What the task requires: Set down exactly the lines in the records below that run from the line with "发表于 2022-8-17 03:31" to the line with "发表于 2022-8-17 09:35", inclusive, and nothing more.
::: Records :::
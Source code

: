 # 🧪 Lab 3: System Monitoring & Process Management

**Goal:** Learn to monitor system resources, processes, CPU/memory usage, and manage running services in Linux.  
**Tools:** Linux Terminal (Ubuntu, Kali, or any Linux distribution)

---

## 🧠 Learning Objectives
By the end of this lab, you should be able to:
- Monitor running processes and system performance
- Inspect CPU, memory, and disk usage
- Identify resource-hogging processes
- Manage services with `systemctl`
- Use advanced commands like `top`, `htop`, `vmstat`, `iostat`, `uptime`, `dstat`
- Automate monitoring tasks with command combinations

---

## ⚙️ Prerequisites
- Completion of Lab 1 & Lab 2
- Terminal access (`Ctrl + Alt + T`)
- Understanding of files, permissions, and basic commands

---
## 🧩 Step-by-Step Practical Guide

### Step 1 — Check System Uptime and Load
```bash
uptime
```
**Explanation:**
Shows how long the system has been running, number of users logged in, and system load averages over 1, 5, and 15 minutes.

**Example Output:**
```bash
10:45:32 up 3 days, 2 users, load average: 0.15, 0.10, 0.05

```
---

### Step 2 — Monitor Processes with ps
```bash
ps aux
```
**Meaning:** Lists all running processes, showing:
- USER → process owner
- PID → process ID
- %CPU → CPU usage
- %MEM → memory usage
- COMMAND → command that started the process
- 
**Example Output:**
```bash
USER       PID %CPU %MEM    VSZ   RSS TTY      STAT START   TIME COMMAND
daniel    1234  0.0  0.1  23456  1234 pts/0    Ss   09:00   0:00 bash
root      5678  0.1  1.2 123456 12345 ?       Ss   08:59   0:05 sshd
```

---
:::
::: Records :::
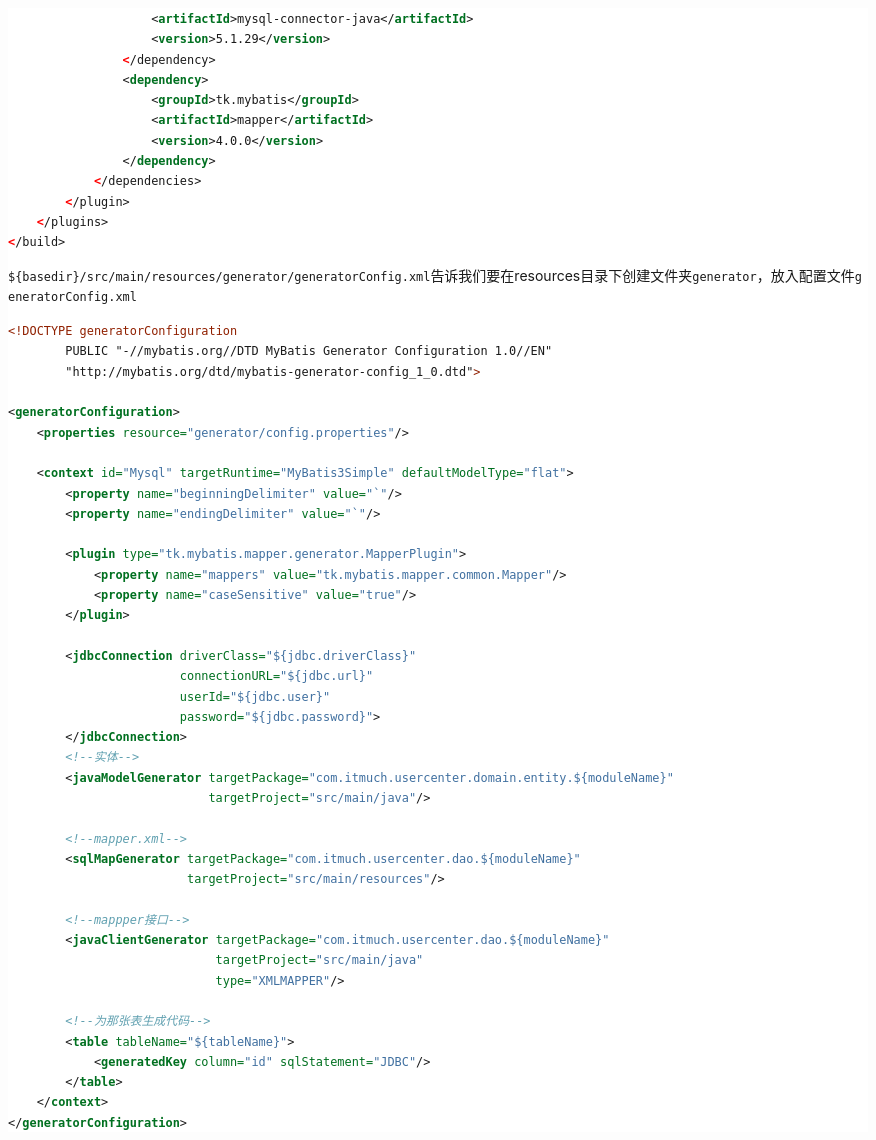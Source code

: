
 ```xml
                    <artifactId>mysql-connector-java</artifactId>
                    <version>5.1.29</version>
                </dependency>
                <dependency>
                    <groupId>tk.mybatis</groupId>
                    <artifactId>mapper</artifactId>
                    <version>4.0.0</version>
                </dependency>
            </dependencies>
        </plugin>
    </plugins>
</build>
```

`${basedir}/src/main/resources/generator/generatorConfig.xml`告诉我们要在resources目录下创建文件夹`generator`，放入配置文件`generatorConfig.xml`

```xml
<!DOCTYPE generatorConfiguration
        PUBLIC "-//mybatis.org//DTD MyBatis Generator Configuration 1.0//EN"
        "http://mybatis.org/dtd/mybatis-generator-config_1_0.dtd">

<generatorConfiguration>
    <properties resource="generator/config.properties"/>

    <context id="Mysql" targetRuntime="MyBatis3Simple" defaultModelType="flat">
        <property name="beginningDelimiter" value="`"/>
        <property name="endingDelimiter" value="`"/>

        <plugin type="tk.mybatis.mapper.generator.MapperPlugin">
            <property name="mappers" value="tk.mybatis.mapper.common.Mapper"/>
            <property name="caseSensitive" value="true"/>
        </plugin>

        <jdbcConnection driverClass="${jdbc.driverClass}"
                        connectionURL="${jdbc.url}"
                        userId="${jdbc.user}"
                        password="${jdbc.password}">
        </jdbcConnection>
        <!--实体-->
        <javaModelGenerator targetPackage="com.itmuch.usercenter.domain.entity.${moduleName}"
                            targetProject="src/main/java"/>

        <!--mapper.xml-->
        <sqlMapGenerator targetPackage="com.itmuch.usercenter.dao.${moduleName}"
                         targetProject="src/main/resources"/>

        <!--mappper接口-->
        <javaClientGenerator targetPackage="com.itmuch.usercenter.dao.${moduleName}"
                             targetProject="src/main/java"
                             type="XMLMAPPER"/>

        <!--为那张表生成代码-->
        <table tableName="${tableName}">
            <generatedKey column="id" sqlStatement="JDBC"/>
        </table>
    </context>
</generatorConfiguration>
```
:::
::: Records :::
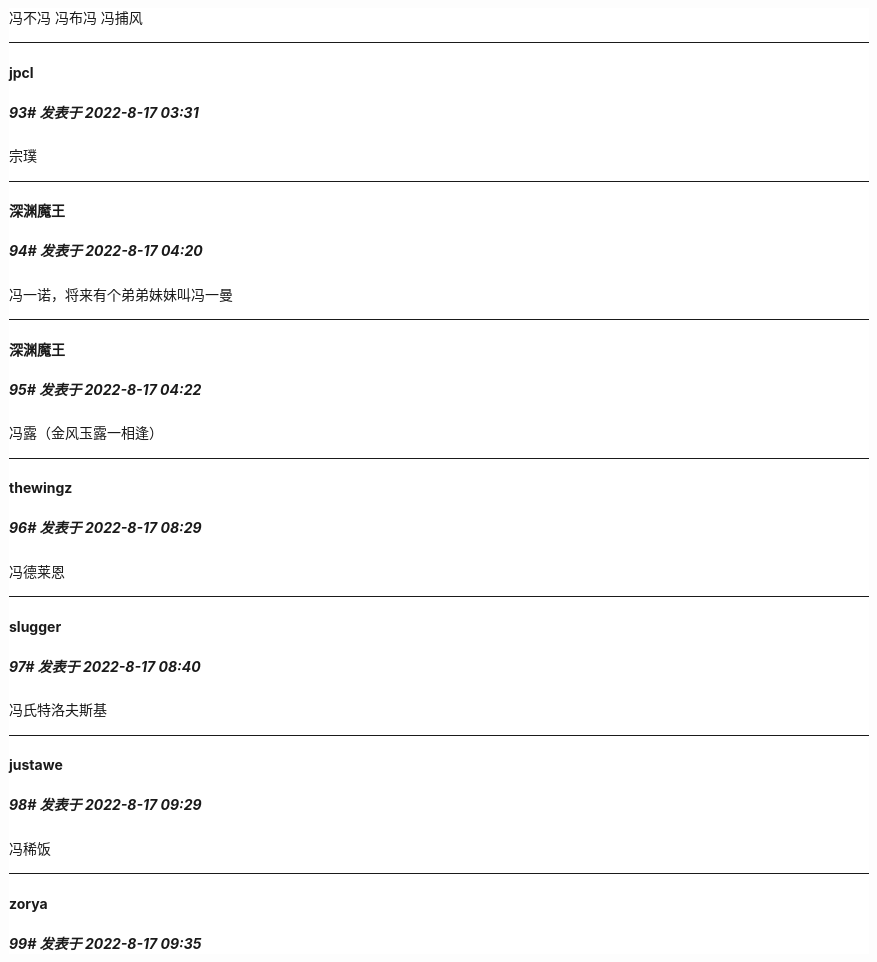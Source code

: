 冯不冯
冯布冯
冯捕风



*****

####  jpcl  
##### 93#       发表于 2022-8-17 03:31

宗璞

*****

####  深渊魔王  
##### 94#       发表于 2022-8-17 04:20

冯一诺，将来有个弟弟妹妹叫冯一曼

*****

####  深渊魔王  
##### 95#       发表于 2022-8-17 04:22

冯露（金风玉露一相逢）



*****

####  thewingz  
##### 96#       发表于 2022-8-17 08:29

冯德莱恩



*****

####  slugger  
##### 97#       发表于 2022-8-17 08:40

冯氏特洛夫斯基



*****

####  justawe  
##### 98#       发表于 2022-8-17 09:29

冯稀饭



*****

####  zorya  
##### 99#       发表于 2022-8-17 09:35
:::
Your solution:
##### 93#       发表于 2022-8-17 03:31

宗璞

*****

####  深渊魔王  
##### 94#       发表于 2022-8-17 04:20

冯一诺，将来有个弟弟妹妹叫冯一曼

*****

####  深渊魔王  
##### 95#       发表于 2022-8-17 04:22

冯露（金风玉露一相逢）



*****

####  thewingz  
##### 96#       发表于 2022-8-17 08:29

冯德莱恩



*****

####  slugger  
##### 97#       发表于 2022-8-17 08:40

冯氏特洛夫斯基



*****

####  justawe  
##### 98#       发表于 2022-8-17 09:29

冯稀饭



*****

####  zorya  
##### 99#       发表于 2022-8-17 09:35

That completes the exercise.